Quando a solidão é coletiva

Viver em um asilo é sentir a paradoxal experiência de solidão coletiva. No Instituto Padre Venâncio, no bairro da Várzea, Zona Oeste do Recife, essa sensação é vivida por 60 senhoras que são ao mesmo tempo parceiras de quarto, vizinhas de corredor, colegas de convivência e companheiras de histórias de vidas distintas, mas que desaguaram no mesmo desfecho: compartilhar um espaço onde algumas recebem visitas de parentes que confiaram a outras pessoas o papel de cuidar do ente agora idoso. Mas ao contrário do que se pode julgar à primeira vista, por causa da atmosfera quieta do local, essa circunstância não é motivo de tristeza.

“Eu sofri muito com um irmão com quem morei. Ele fazia miséria comigo, me dava murro, me pisava, me trancava com cadeado. Passei fome, passei sede. Quem me dava água era um padre. Eu pegava quatro garrafas para encher, porque meu irmão não me dava água. Eu dormia numa praça. O meu lençol eram dois jornais e meu travesseiro, três pedras.” Essa era a situação pela qual passava Darcy de Carvalho Poroca, 69 anos, pouco antes de entrar no asilo, onde está há pouco mais de 10 anos. “Eu vim parar aqui porque o padre falou com dona ‘Rosá’, para ver se tinha vaga para mim”, recorda.
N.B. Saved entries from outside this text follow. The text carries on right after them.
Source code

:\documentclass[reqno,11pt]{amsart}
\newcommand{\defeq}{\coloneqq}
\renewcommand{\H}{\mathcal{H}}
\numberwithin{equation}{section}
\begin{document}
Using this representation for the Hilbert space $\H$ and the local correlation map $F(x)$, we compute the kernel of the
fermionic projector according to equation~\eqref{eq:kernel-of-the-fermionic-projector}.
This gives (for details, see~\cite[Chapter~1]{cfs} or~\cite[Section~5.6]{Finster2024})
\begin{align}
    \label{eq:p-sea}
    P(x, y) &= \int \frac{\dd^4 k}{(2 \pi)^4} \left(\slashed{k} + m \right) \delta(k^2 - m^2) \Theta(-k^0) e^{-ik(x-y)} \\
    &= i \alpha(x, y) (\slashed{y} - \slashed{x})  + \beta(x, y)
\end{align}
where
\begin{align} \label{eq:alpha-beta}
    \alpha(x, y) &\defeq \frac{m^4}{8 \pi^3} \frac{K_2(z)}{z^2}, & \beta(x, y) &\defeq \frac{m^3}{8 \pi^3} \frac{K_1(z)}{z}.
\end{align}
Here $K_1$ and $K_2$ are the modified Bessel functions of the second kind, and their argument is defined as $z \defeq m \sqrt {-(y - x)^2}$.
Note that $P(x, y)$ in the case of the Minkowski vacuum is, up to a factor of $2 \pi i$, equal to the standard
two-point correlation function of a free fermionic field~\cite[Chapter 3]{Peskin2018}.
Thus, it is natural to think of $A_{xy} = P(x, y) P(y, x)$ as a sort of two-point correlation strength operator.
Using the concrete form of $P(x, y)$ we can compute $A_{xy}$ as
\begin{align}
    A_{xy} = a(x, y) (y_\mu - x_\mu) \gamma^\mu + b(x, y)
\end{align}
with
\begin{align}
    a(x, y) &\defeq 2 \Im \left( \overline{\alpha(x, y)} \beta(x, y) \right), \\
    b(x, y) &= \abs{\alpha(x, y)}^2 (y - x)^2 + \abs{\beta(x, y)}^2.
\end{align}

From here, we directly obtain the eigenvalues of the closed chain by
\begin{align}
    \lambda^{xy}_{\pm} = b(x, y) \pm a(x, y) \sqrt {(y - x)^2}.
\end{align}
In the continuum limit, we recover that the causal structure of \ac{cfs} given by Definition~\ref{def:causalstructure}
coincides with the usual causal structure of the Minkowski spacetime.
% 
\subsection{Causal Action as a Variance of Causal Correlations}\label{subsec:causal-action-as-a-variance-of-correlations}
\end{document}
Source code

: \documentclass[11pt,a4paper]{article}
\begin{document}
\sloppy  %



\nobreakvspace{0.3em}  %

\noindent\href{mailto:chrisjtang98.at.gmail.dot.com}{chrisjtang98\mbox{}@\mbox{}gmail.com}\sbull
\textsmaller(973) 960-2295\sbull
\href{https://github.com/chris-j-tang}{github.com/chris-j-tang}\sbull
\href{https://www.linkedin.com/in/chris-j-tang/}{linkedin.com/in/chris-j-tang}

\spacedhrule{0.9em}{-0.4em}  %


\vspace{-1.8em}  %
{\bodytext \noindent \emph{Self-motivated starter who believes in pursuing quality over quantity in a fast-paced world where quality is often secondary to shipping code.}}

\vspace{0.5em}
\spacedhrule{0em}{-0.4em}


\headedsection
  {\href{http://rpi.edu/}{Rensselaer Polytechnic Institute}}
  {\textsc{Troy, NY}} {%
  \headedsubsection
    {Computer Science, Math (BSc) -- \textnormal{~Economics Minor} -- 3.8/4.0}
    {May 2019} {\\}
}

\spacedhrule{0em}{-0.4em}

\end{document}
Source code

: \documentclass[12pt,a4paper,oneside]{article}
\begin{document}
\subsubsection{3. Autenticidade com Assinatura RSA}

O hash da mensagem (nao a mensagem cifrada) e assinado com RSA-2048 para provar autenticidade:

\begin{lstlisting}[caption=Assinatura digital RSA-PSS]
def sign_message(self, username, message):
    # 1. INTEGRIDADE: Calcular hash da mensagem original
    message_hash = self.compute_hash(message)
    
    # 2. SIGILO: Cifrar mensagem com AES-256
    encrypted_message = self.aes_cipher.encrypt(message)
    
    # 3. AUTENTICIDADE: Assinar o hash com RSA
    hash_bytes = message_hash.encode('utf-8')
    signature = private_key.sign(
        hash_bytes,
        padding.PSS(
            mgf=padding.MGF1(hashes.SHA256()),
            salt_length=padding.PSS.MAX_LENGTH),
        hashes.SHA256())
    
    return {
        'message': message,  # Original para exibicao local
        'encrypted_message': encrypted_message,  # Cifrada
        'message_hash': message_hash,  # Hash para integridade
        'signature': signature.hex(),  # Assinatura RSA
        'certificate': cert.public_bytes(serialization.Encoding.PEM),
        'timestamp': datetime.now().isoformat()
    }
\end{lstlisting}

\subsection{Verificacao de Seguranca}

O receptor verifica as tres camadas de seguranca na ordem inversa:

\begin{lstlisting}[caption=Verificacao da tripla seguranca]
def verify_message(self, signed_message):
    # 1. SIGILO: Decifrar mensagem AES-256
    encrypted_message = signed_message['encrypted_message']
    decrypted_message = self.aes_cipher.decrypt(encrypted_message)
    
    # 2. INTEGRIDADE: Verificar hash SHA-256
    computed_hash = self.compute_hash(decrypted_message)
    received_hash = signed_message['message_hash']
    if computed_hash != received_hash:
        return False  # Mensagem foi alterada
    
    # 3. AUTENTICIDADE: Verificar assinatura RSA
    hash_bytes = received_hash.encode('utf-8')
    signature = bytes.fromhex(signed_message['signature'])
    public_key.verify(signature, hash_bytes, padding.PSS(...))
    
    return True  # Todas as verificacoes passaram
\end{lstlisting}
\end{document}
Um motivo bem diferente do de Severina Gonçalves da Silva, 74. “Depois de ter morado 14 anos com uma irmã, procurei um centro geriátrico para me abrigar com a minha mãe, que tinha câncer de clavícula. Sempre pensei que, chegando o dia que Deus a chamasse, eu teria de ficar na casa de família, com parentes jovens que hoje querem viver suas vidas em lazer. Então, não ia nunca dar certo”, explica a idosa, que recebe visita de alguns sobrinhos.

Severina conta que a convivência com as outras senhoras no instituto é normal. “Estamos todas caminhando para uma vida só, para o chamado de Deus, um dia. Então, a nossa convivência é normal mesmo, de idosa para idosa. Chega uma, eu conversa, me pede um serviço, um copo d’água, eu dou; pede para levar um negócio na lavanderia, eu levo; pede para empurrar uma cadeirinha de roda até o refeitório, eu levo. Entendeu? Passo o dia assim. E assim eu vivo satisfeita”, conclui. “Eu ajudo as ‘vó’, eu tiro os pratos, eu levo as cadeiras de roda, eu ajudo muito. Elas fazem ‘Darcy, vem fazer isso. Darcy, vem fazer aquilo.’ Aí eu ajudo. Eu gosto de ajudar”, diz, orgulhosa, Darcy, a quase septuagenária que não tem parentes para receber.

Para passar o tempo, cada uma tem sua rotina. Têm idosas que têm seus trabalhos. Tinham umas aqui que faziam, mas pararam, conta Severina. Não é o caso de Darcy, que passa o tempo entre linhas e agulhas. “Eu faço pompom, boneca. Já fiz muita boneca para vender. Eu sei almofada, eu sei fazer tudo. Só não costumo mais fazer essas coisas para vender, porque, quando dou o preço, o povo acha caro”, dispara.

“A minha história não é muito crítica, não. É uma história bonita. Estou feliz, porque entreguei meu pai e minha mãe a Deus. E trabalhava. Então, chegou uma oportunidade que Deus abriu as portas para mim aqui, né? Estou satisfeita”, conclui Severina.